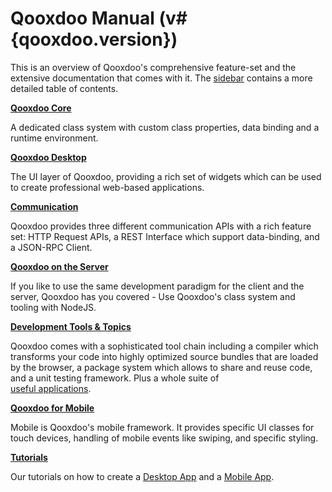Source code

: # Qooxdoo Manual (v#{qooxdoo.version})

This is an overview of Qooxdoo's comprehensive feature-set and the extensive
documentation that comes with it. The [sidebar](_sidebar.md) contains a more
detailed table of contents.

**[Qooxdoo Core](core/README.md)**

A dedicated class system with custom class properties, data binding and a
runtime environment.

**[Qooxdoo Desktop](desktop/gui/README.md)**

The UI layer of Qooxdoo, providing a rich set of widgets which can be used to
create professional web-based applications.

**[Communication](communication/README.md)**

Qooxdoo provides three different communication APIs with a rich feature set:
HTTP Request APIs, a REST Interface which support data-binding, and a JSON-RPC
Client.

**[Qooxdoo on the Server](server/README.md)**

If you like to use the same development paradigm for the client and the server,
Qooxdoo has you covered - Use Qooxdoo's class system and tooling with NodeJS.

**[Development Tools & Topics](development/README.md)**

Qooxdoo comes with a sophisticated tool chain including a compiler which
transforms your code into highly optimized source bundles that are loaded by the
browser, a package system which allows to share and reuse code, and a unit
testing framework. Plus a whole suite of  
[useful applications](apps.md).

**[Qooxdoo for Mobile](mobile/README.md)**

Mobile is Qooxdoo's mobile framework. It provides specific UI classes for touch
devices, handling of mobile events like swiping, and specific styling.

**[Tutorials](tutorial/README.md)**

Our tutorials on how to create a [Desktop App](tutorial/twitter/README.md) and a
[Mobile App](mobile/tutorial.md).
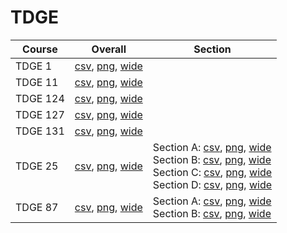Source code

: # TDGE

| Course | Overall | Section |
| ------ | ------- | ------- |
| TDGE 1 | [csv](https://github.com/UCSD-Historical-Enrollment-Data/2025Winter/blob/main/overall/TDGE%201.csv), [png](https://raw.githubusercontent.com/UCSD-Historical-Enrollment-Data/2025Winter/main/plot_overall/TDGE%201.png), [wide](https://raw.githubusercontent.com/UCSD-Historical-Enrollment-Data/2025Winter/main/plot_overall_wide/TDGE%201.png) |  |
| TDGE 11 | [csv](https://github.com/UCSD-Historical-Enrollment-Data/2025Winter/blob/main/overall/TDGE%2011.csv), [png](https://raw.githubusercontent.com/UCSD-Historical-Enrollment-Data/2025Winter/main/plot_overall/TDGE%2011.png), [wide](https://raw.githubusercontent.com/UCSD-Historical-Enrollment-Data/2025Winter/main/plot_overall_wide/TDGE%2011.png) |  |
| TDGE 124 | [csv](https://github.com/UCSD-Historical-Enrollment-Data/2025Winter/blob/main/overall/TDGE%20124.csv), [png](https://raw.githubusercontent.com/UCSD-Historical-Enrollment-Data/2025Winter/main/plot_overall/TDGE%20124.png), [wide](https://raw.githubusercontent.com/UCSD-Historical-Enrollment-Data/2025Winter/main/plot_overall_wide/TDGE%20124.png) |  |
| TDGE 127 | [csv](https://github.com/UCSD-Historical-Enrollment-Data/2025Winter/blob/main/overall/TDGE%20127.csv), [png](https://raw.githubusercontent.com/UCSD-Historical-Enrollment-Data/2025Winter/main/plot_overall/TDGE%20127.png), [wide](https://raw.githubusercontent.com/UCSD-Historical-Enrollment-Data/2025Winter/main/plot_overall_wide/TDGE%20127.png) |  |
| TDGE 131 | [csv](https://github.com/UCSD-Historical-Enrollment-Data/2025Winter/blob/main/overall/TDGE%20131.csv), [png](https://raw.githubusercontent.com/UCSD-Historical-Enrollment-Data/2025Winter/main/plot_overall/TDGE%20131.png), [wide](https://raw.githubusercontent.com/UCSD-Historical-Enrollment-Data/2025Winter/main/plot_overall_wide/TDGE%20131.png) |  |
| TDGE 25 | [csv](https://github.com/UCSD-Historical-Enrollment-Data/2025Winter/blob/main/overall/TDGE%2025.csv), [png](https://raw.githubusercontent.com/UCSD-Historical-Enrollment-Data/2025Winter/main/plot_overall/TDGE%2025.png), [wide](https://raw.githubusercontent.com/UCSD-Historical-Enrollment-Data/2025Winter/main/plot_overall_wide/TDGE%2025.png) | Section A: [csv](https://github.com/UCSD-Historical-Enrollment-Data/2025Winter/blob/main/section/TDGE%2025_A.csv), [png](https://raw.githubusercontent.com/UCSD-Historical-Enrollment-Data/2025Winter/main/plot_section/TDGE%2025_A.png), [wide](https://raw.githubusercontent.com/UCSD-Historical-Enrollment-Data/2025Winter/main/plot_section_wide/TDGE%2025_A.png)<br>Section B: [csv](https://github.com/UCSD-Historical-Enrollment-Data/2025Winter/blob/main/section/TDGE%2025_B.csv), [png](https://raw.githubusercontent.com/UCSD-Historical-Enrollment-Data/2025Winter/main/plot_section/TDGE%2025_B.png), [wide](https://raw.githubusercontent.com/UCSD-Historical-Enrollment-Data/2025Winter/main/plot_section_wide/TDGE%2025_B.png)<br>Section C: [csv](https://github.com/UCSD-Historical-Enrollment-Data/2025Winter/blob/main/section/TDGE%2025_C.csv), [png](https://raw.githubusercontent.com/UCSD-Historical-Enrollment-Data/2025Winter/main/plot_section/TDGE%2025_C.png), [wide](https://raw.githubusercontent.com/UCSD-Historical-Enrollment-Data/2025Winter/main/plot_section_wide/TDGE%2025_C.png)<br>Section D: [csv](https://github.com/UCSD-Historical-Enrollment-Data/2025Winter/blob/main/section/TDGE%2025_D.csv), [png](https://raw.githubusercontent.com/UCSD-Historical-Enrollment-Data/2025Winter/main/plot_section/TDGE%2025_D.png), [wide](https://raw.githubusercontent.com/UCSD-Historical-Enrollment-Data/2025Winter/main/plot_section_wide/TDGE%2025_D.png) |
| TDGE 87 | [csv](https://github.com/UCSD-Historical-Enrollment-Data/2025Winter/blob/main/overall/TDGE%2087.csv), [png](https://raw.githubusercontent.com/UCSD-Historical-Enrollment-Data/2025Winter/main/plot_overall/TDGE%2087.png), [wide](https://raw.githubusercontent.com/UCSD-Historical-Enrollment-Data/2025Winter/main/plot_overall_wide/TDGE%2087.png) | Section A: [csv](https://github.com/UCSD-Historical-Enrollment-Data/2025Winter/blob/main/section/TDGE%2087_A.csv), [png](https://raw.githubusercontent.com/UCSD-Historical-Enrollment-Data/2025Winter/main/plot_section/TDGE%2087_A.png), [wide](https://raw.githubusercontent.com/UCSD-Historical-Enrollment-Data/2025Winter/main/plot_section_wide/TDGE%2087_A.png)<br>Section B: [csv](https://github.com/UCSD-Historical-Enrollment-Data/2025Winter/blob/main/section/TDGE%2087_B.csv), [png](https://raw.githubusercontent.com/UCSD-Historical-Enrollment-Data/2025Winter/main/plot_section/TDGE%2087_B.png), [wide](https://raw.githubusercontent.com/UCSD-Historical-Enrollment-Data/2025Winter/main/plot_section_wide/TDGE%2087_B.png) |
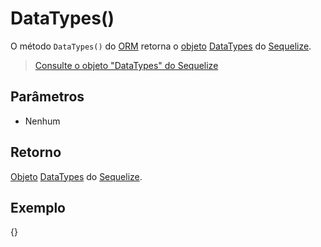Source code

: # DataTypes()

O método `DataTypes()` do [ORM](#orm) retorna o [objeto](https://developer.mozilla.org/pt-BR/docs/Aprender/JavaScript/Objetos/B%C3%A1sico) [DataTypes](https://sequelize.org/master/variable/index.html#static-variable-DataTypes) do [Sequelize](https://sequelize.org/master/).

> [Consulte o objeto "DataTypes" do Sequelize](https://sequelize.org/master/variable/index.html#static-variable-DataTypes)

## Parâmetros

* Nenhum

## Retorno

[Objeto](https://developer.mozilla.org/pt-BR/docs/Aprender/JavaScript/Objetos/B%C3%A1sico) [DataTypes](https://sequelize.org/master/variable/index.html#static-variable-DataTypes) do [Sequelize](https://sequelize.org/master/).

## Exemplo

{<dataTypes>}
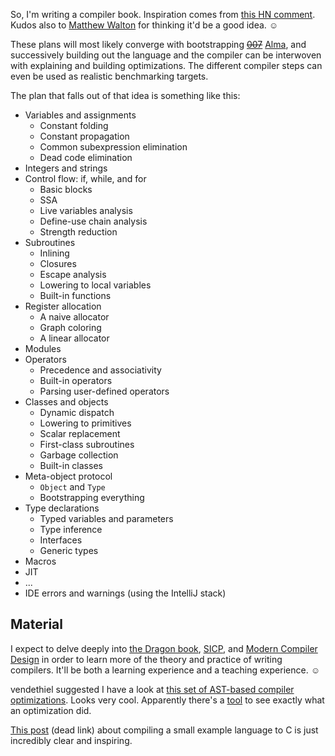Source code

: So, I'm writing a compiler book. Inspiration comes from [this HN comment](http://news.ycombinator.com/item?id=3840545).
Kudos also to [Matthew Walton](http://twitter.com/#!/MaW/status/191172939301920768)
for thinking it'd be a good idea. ☺

These plans will most likely converge with bootstrapping
<del>[007](https://github.com/masak/007)</del> [Alma](https://github.com/masak/007/issues/277), and successively building out the language
and the compiler can be interwoven with explaining and building optimizations.
The different compiler steps can even be used as realistic benchmarking
targets.

The plan that falls out of that idea is something like this:

* Variables and assignments
    * Constant folding
    * Constant propagation
    * Common subexpression elimination
    * Dead code elimination
* Integers and strings
* Control flow: if, while, and for
    * Basic blocks
    * SSA
    * Live variables analysis
    * Define-use chain analysis
    * Strength reduction
* Subroutines
    * Inlining
    * Closures
    * Escape analysis
    * Lowering to local variables
    * Built-in functions
* Register allocation
    * A naive allocator
    * Graph coloring
    * A linear allocator
* Modules
* Operators
    * Precedence and associativity
    * Built-in operators
    * Parsing user-defined operators
* Classes and objects
    * Dynamic dispatch
    * Lowering to primitives
    * Scalar replacement
    * First-class subroutines
    * Garbage collection
    * Built-in classes
* Meta-object protocol
    * `Object` and `Type`
    * Bootstrapping everything
* Type declarations
    * Typed variables and parameters
    * Type inference
    * Interfaces
    * Generic types
* Macros
* JIT
* ...
* IDE errors and warnings (using the IntelliJ stack)

## Material

I expect to delve deeply into [the Dragon book](http://www.amazon.com/Compilers-Principles-Techniques-Tools-Edition/dp/0321486811),
[SICP](http://www.amazon.com/Structure-Interpretation-Computer-Programs-Edition/dp/0070004846),
and [Modern Compiler Design](http://www.amazon.com/Modern-Compiler-Design-D-Grune/dp/0471976970) in
order to learn more of the theory and practice of writing compilers. It'll be both a learning
experience and a teaching experience. ☺

vendethiel suggested I have a look at [this set of AST-based compiler optimizations](https://github.com/estools/esmangle/tree/master/lib/pass). Looks very cool. Apparently there's a [tool](https://github.com/estools/esmangle/tree/master/test/compare) to see exactly what an optimization did.

[This post](http://jozefg.bitbucket.org/posts/2015-03-24-pcf.html) (dead link) about compiling a small example language to C is just incredibly clear and inspiring.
_ _ _ _ _ _ _
What you should do —
Look in the material above for the line with "Dead code elimination" and the line with "Precedence and associativity", and transcribe exactly those lines and all lines between them, nothing more.

Result —
    * Dead code elimination
* Integers and strings
* Control flow: if, while, and for
    * Basic blocks
    * SSA
    * Live variables analysis
    * Define-use chain analysis
    * Strength reduction
* Subroutines
    * Inlining
    * Closures
    * Escape analysis
    * Lowering to local variables
    * Built-in functions
* Register allocation
    * A naive allocator
    * Graph coloring
    * A linear allocator
* Modules
* Operators
    * Precedence and associativity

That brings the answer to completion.